China sendiri menginginkan penghapusan total tarif AS yang saat ini mencapai 55% atas sebagian besar barang, serta pelonggaran kontrol ekspor teknologi tinggi. Beijing juga menyoroti pentingnya rebalancing ekonomi menuju permintaan domestik, sembari menyelesaikan krisis properti dan memperkuat jaminan sosial.
Beijing menilai pembelian produk AS akan membantu menurunkan defisit dagang AS dengan China, yang mencapai US$295,5 miliar pada 2024.
Saat ini, China dikenai tarif 20% terkait krisis fentanyl di AS, 10% tarif balasan, dan bea masuk 25% untuk sebagian besar produk industri yang diberlakukan sejak masa jabatan pertama Trump.

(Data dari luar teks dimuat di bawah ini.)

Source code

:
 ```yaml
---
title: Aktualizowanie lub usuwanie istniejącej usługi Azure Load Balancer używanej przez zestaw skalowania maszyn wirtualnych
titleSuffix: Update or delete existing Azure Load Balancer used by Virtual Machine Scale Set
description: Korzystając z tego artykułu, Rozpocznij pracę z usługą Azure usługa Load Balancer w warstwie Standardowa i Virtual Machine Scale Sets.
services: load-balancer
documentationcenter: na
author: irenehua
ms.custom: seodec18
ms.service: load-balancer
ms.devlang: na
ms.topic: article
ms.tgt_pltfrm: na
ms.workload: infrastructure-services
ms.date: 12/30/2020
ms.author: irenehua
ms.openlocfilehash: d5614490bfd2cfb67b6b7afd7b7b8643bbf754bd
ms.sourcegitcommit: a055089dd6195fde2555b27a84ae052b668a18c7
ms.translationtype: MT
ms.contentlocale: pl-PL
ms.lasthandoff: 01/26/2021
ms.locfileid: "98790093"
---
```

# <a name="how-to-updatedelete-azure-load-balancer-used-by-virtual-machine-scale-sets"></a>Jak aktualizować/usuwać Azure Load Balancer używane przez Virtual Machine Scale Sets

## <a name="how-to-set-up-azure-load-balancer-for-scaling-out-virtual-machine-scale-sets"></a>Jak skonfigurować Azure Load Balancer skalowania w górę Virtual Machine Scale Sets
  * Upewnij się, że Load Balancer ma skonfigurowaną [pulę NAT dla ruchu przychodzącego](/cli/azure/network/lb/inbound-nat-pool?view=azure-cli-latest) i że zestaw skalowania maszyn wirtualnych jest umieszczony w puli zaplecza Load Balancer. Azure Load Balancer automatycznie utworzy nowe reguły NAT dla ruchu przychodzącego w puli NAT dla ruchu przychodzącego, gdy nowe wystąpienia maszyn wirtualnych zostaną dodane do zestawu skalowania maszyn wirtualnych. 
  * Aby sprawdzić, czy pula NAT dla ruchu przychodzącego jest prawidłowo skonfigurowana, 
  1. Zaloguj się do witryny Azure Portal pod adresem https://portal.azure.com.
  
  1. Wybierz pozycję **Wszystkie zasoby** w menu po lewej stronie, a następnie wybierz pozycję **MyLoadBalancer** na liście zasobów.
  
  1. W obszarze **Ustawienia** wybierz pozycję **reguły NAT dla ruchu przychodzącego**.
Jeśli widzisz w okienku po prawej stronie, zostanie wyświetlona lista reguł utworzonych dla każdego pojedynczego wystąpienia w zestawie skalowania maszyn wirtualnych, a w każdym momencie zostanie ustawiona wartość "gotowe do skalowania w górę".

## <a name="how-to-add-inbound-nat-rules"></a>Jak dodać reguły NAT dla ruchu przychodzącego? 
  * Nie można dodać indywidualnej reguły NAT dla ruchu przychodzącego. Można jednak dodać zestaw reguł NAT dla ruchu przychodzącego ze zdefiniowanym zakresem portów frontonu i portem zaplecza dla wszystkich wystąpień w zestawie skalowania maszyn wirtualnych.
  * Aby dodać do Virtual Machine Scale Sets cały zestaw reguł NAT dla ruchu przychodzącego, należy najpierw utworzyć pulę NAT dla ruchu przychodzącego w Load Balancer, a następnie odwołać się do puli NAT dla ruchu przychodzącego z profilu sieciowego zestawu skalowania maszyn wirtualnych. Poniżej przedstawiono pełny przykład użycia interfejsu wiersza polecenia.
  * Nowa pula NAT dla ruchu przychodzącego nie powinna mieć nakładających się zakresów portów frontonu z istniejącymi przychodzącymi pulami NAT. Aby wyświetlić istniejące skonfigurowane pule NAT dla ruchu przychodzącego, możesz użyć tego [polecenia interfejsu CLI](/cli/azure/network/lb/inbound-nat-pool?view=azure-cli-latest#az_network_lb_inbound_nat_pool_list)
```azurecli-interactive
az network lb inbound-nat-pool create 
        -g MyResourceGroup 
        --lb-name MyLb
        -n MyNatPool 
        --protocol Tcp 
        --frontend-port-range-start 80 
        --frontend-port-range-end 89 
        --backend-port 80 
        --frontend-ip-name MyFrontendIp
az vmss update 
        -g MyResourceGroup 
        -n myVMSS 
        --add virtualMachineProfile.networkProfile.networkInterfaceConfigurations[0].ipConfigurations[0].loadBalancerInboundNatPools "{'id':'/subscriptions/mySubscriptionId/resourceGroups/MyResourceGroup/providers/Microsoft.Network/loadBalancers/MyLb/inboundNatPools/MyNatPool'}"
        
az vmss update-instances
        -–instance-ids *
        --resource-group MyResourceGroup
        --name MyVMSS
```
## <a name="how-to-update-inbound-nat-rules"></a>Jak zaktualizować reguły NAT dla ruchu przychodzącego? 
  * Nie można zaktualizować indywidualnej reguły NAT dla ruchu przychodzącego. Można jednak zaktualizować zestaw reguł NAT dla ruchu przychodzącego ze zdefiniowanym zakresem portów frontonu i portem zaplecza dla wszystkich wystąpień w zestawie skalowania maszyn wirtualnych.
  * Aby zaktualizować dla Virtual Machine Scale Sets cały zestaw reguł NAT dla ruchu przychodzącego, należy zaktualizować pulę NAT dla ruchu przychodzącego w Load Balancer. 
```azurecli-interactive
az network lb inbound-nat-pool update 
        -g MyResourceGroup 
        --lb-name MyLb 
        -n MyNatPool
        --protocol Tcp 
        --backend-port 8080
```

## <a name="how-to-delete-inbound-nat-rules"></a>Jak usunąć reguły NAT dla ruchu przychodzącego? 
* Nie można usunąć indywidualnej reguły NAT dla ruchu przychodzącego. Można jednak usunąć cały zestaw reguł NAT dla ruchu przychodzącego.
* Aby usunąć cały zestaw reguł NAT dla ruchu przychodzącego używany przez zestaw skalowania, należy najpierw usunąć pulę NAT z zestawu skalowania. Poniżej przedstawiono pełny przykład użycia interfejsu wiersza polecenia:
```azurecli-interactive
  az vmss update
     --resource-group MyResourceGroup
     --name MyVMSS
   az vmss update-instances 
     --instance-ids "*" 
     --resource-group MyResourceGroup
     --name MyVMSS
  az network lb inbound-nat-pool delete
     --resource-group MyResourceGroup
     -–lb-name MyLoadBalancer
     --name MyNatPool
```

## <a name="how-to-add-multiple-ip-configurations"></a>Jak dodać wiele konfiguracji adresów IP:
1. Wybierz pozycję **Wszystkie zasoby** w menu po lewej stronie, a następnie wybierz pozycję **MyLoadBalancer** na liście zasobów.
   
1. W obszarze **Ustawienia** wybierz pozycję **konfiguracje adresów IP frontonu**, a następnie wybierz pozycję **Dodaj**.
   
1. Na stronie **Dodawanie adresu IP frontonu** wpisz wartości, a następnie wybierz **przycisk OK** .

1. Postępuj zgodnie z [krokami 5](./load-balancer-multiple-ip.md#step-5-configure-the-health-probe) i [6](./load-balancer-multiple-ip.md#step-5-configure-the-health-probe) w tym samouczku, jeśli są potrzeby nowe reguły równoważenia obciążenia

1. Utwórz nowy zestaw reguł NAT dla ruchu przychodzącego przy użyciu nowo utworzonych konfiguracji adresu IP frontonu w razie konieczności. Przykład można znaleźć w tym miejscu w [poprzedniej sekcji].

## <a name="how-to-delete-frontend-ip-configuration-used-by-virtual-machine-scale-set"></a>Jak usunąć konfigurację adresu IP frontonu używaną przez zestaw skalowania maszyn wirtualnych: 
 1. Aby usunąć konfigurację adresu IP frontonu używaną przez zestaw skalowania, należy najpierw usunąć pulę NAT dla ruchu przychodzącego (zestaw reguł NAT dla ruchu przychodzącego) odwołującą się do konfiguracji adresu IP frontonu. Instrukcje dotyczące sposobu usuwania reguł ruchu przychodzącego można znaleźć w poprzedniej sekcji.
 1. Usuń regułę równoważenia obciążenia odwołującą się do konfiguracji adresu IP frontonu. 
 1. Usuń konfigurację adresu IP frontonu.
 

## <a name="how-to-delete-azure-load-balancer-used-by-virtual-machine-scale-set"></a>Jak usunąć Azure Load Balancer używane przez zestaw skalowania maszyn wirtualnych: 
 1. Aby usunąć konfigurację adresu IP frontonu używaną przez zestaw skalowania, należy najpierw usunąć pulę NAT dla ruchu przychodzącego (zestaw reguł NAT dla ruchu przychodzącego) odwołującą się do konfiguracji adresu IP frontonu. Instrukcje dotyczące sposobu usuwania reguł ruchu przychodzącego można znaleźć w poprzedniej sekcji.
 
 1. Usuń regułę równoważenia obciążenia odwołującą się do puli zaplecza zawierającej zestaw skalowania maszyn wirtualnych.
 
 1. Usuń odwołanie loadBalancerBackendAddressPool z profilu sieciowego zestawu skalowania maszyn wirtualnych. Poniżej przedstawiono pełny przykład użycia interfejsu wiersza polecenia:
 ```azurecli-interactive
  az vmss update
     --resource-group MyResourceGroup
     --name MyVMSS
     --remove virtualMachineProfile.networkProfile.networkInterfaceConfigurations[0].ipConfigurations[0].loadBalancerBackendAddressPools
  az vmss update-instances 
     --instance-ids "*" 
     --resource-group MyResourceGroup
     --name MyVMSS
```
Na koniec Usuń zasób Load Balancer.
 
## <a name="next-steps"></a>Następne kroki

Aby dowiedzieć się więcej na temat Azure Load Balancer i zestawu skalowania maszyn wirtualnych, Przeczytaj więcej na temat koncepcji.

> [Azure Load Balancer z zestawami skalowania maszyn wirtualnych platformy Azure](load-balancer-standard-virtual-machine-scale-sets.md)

Bessent juga menyampaikan bahwa dirinya akan mendiskusikan perlunya China melakukan rebalancing ekonomi dari orientasi ekspor menuju permintaan domestik. Pergeseran ini akan mengharuskan Beijing mengatasi krisis properti yang berkepanjangan serta memperkuat jaminan sosial guna mendorong belanja rumah tangga.
Michael Froman, mantan perwakilan dagang AS di era Barack Obama, mengatakan bahwa dorongan perubahan ini sudah menjadi agenda pembuat kebijakan AS selama dua dekade.
“Apakah tarif bisa benar-benar digunakan untuk mengubah strategi ekonomi China secara fundamental? Itu masih menjadi tanda tanya,” ujar Froman, yang kini menjabat sebagai Presiden lembaga think tank Council on Foreign Relations.